Bernstein and Nakov spent months formulating a policy measure that would help ease the financial burden faced by families and receive bipartisan support. In the end, the Florida Student Policy Forum was able to provide free phone calls for inmates in the Alachua County Jail. Additionally, the efforts expanded to become state-wide, with $1,000,000 appropriated to a pilot program to provide free telephone calls for all Florida prisoners in exchange for good behavior. This year, the appropriation was doubled due to the pilot program’s success.

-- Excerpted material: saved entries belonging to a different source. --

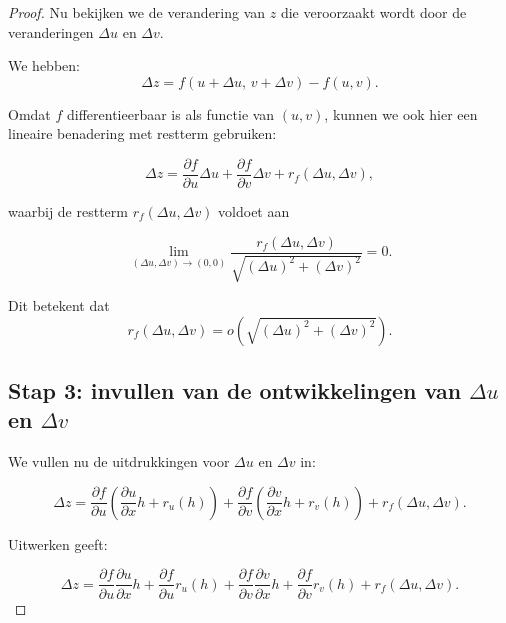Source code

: \documentclass[11pt,a4paper]{article}
\begin{document}
\begin{proof}
        Nu bekijken we de verandering van $z$ die veroorzaakt wordt door de veranderingen
        $\Delta u$ en $\Delta v$.

        We hebben:
        \[
            \Delta z
            =
            f(u+\Delta u,\,v+\Delta v)-f(u,v).
        \]

        Omdat $f$ differentieerbaar is als functie van $(u,v)$, kunnen we ook hier een
        lineaire benadering met restterm gebruiken:

        \[
            \Delta z
            =
            \frac{\partial f}{\partial u}\Delta u
            +
            \frac{\partial f}{\partial v}\Delta v
            +
            r_f(\Delta u,\Delta v),
        \]

        waarbij de restterm $r_f(\Delta u,\Delta v)$ voldoet aan

        \[
            \lim_{(\Delta u,\Delta v)\to(0,0)}
            \frac{r_f(\Delta u,\Delta v)}
            {\sqrt{(\Delta u)^2+(\Delta v)^2}}
            =0.
        \]

        Dit betekent dat
        \[
            r_f(\Delta u,\Delta v)=o\!\left(\sqrt{(\Delta u)^2+(\Delta v)^2}\right).
        \]

        \subsection*{Stap 3: invullen van de ontwikkelingen van $\Delta u$ en $\Delta v$}

        We vullen nu de uitdrukkingen voor $\Delta u$ en $\Delta v$ in:

        \[
            \Delta z
            =
            \frac{\partial f}{\partial u}
            \left(
                \frac{\partial u}{\partial x}h + r_u(h)
            \right)
            +
            \frac{\partial f}{\partial v}
            \left(
                \frac{\partial v}{\partial x}h + r_v(h)
            \right)
            +
            r_f(\Delta u,\Delta v).
        \]

        Uitwerken geeft:

        \[
            \Delta z
            =
            \frac{\partial f}{\partial u}\frac{\partial u}{\partial x}h
            +
            \frac{\partial f}{\partial u}r_u(h)
            +
            \frac{\partial f}{\partial v}\frac{\partial v}{\partial x}h
            +
            \frac{\partial f}{\partial v}r_v(h)
            +
            r_f(\Delta u,\Delta v).
        \]


\end{proof}
\end{document}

In this legislative session, the Florida Student Policy Forum has set its sights on a new problem: corporal punishment against students with disabilities in K-12 schools. At this point in time, there are no restrictions on corporal punishment being used against students with disabilities, even those with registered IEPs. Oftentimes, parents are not aware that corporal punishment can be used against their children and are not notified to give consent when it occurs.

The Florida Student Policy Forum’s creation of a bill, HB 439/SB 1318, outlawing this very practice is already making fast progress through the Legislature. Recently, the bill, already with bipartisan cosponsors, passed the Education Quality Subcommittee unanimously, a typical preemptive sign of legislative success.

At first glance, the policies created by the Florida Student Policy Forum seem small. Yet, that is the Florida Student Policy Forum’s exact plan. In the midst of extreme political polarization, the Florida Student Policy Forum seeks to create viable initiatives that can gain bipartisan support. Considering the Forum’s stellar track record in creating effective change, it seems this plan pays off.